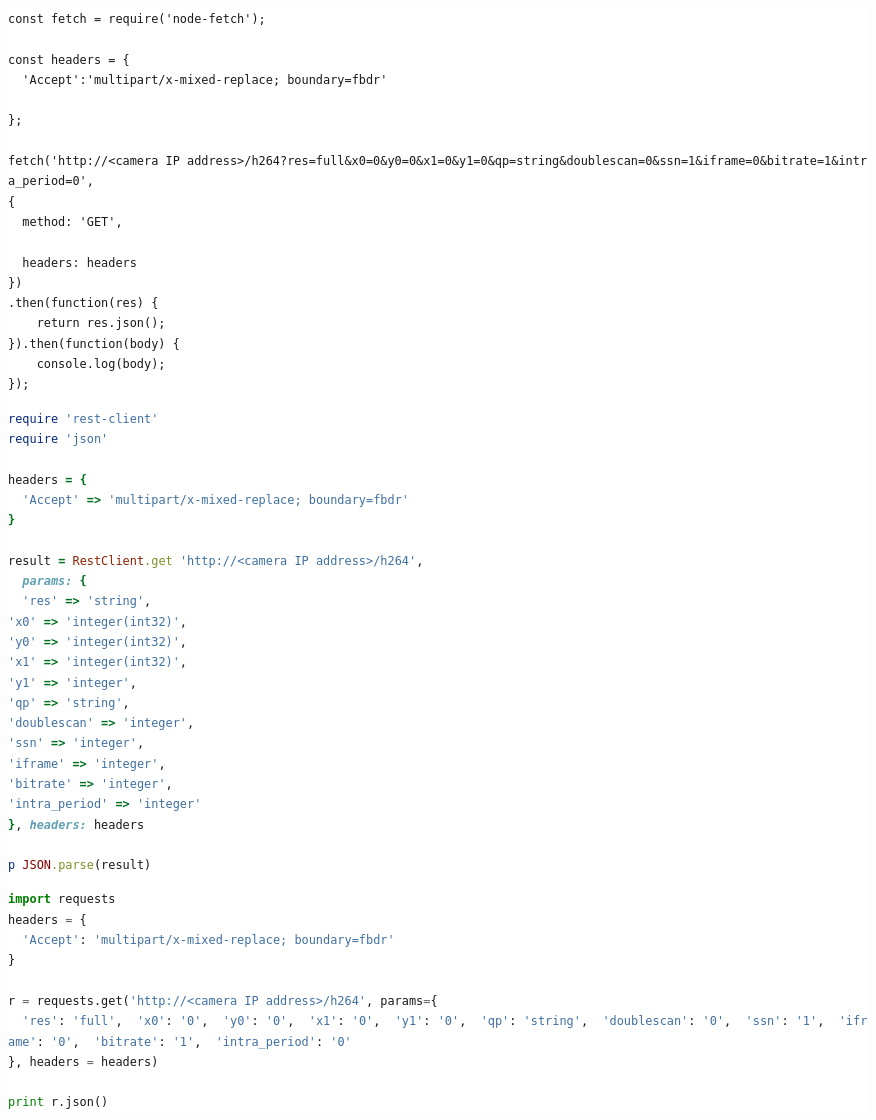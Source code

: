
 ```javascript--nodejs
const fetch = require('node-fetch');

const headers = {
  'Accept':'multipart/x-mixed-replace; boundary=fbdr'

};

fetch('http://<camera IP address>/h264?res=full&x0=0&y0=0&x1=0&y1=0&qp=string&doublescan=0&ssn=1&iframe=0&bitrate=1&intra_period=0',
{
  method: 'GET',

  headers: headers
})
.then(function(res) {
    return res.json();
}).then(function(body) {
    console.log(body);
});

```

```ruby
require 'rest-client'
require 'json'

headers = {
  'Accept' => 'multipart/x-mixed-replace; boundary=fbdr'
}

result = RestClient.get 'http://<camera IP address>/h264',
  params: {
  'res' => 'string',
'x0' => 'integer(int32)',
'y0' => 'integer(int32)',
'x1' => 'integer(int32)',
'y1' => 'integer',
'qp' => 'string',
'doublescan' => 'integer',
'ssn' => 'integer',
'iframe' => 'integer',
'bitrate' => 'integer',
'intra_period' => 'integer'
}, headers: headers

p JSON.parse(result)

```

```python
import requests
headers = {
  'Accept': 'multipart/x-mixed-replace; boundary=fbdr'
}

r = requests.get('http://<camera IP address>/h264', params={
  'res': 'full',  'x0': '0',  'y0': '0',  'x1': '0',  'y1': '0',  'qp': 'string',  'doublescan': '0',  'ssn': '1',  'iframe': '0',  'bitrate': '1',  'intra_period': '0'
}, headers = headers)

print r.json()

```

--

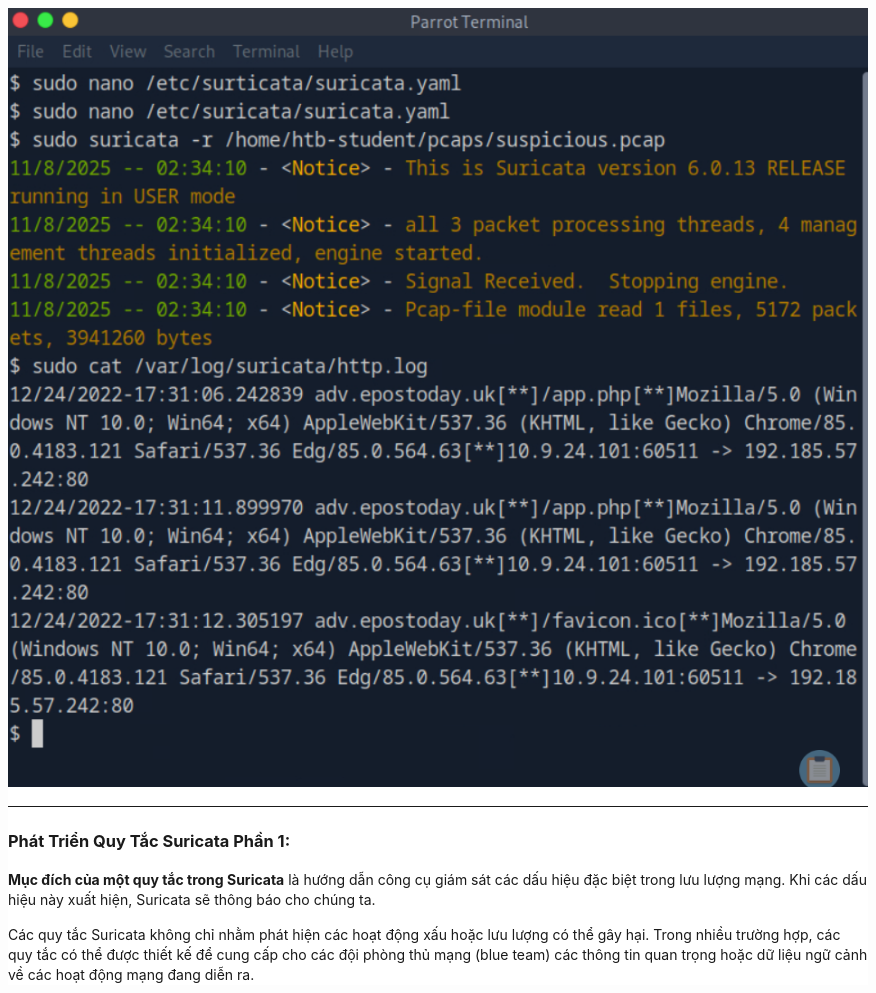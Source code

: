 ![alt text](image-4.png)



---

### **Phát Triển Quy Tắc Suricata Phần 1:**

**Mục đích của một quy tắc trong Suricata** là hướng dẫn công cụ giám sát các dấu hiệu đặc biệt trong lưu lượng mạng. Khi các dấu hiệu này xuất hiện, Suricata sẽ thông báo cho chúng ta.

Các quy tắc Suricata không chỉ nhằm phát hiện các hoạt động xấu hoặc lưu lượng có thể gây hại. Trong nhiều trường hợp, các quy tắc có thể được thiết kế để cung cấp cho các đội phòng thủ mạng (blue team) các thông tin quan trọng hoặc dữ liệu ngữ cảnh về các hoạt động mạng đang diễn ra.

--

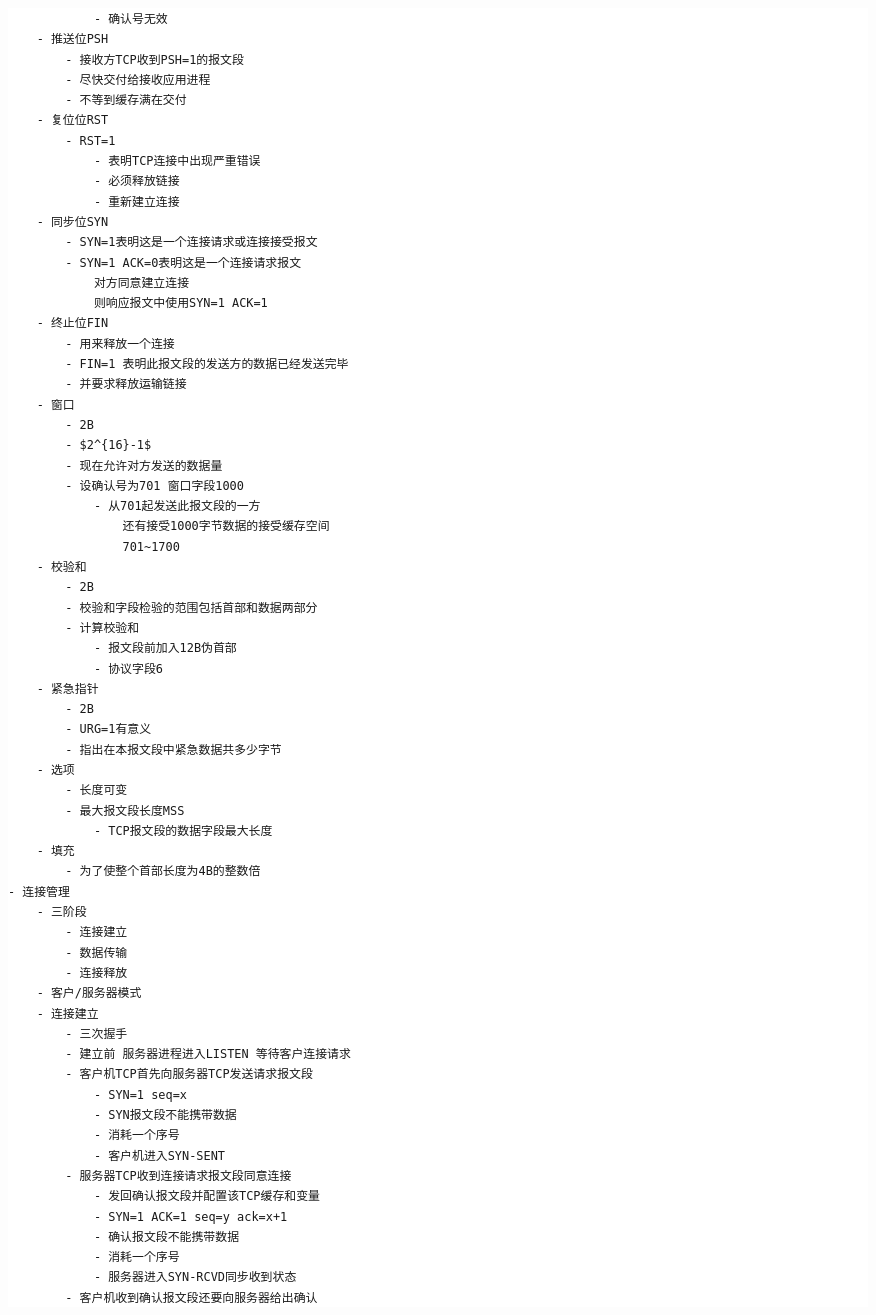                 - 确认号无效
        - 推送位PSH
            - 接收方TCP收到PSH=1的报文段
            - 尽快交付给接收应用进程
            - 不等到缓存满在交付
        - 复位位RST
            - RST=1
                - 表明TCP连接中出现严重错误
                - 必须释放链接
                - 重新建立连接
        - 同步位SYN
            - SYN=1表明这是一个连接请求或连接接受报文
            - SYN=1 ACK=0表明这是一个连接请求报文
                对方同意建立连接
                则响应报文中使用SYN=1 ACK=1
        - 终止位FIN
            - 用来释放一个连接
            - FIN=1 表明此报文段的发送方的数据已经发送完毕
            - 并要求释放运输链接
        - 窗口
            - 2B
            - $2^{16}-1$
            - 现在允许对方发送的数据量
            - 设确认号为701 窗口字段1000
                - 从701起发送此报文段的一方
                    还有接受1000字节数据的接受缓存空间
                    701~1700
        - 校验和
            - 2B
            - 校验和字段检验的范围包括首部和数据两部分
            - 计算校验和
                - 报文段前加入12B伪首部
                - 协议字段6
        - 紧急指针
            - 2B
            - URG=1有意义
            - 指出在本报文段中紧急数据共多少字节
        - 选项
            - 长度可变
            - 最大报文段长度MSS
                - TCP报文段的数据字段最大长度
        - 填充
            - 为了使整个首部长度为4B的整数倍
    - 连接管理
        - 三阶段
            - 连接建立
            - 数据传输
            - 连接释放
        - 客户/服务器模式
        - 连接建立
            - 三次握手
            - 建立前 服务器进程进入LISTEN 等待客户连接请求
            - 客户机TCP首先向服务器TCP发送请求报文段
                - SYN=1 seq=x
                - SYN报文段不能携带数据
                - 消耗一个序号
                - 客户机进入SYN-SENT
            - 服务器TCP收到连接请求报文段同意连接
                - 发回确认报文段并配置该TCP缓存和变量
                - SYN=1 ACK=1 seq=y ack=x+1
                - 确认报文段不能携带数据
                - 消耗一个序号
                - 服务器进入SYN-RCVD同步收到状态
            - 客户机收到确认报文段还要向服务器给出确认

EXERCISE BRIEF =
Everything above from the line containing "- 客户机进入SYN-SENT" down to the line containing "- 客户机收到确认报文段还要向服务器给出确认" should be copied exactly, both end lines included, and nothing else.

WRITTEN ANSWER =
                - 客户机进入SYN-SENT
            - 服务器TCP收到连接请求报文段同意连接
                - 发回确认报文段并配置该TCP缓存和变量
                - SYN=1 ACK=1 seq=y ack=x+1
                - 确认报文段不能携带数据
                - 消耗一个序号
                - 服务器进入SYN-RCVD同步收到状态
            - 客户机收到确认报文段还要向服务器给出确认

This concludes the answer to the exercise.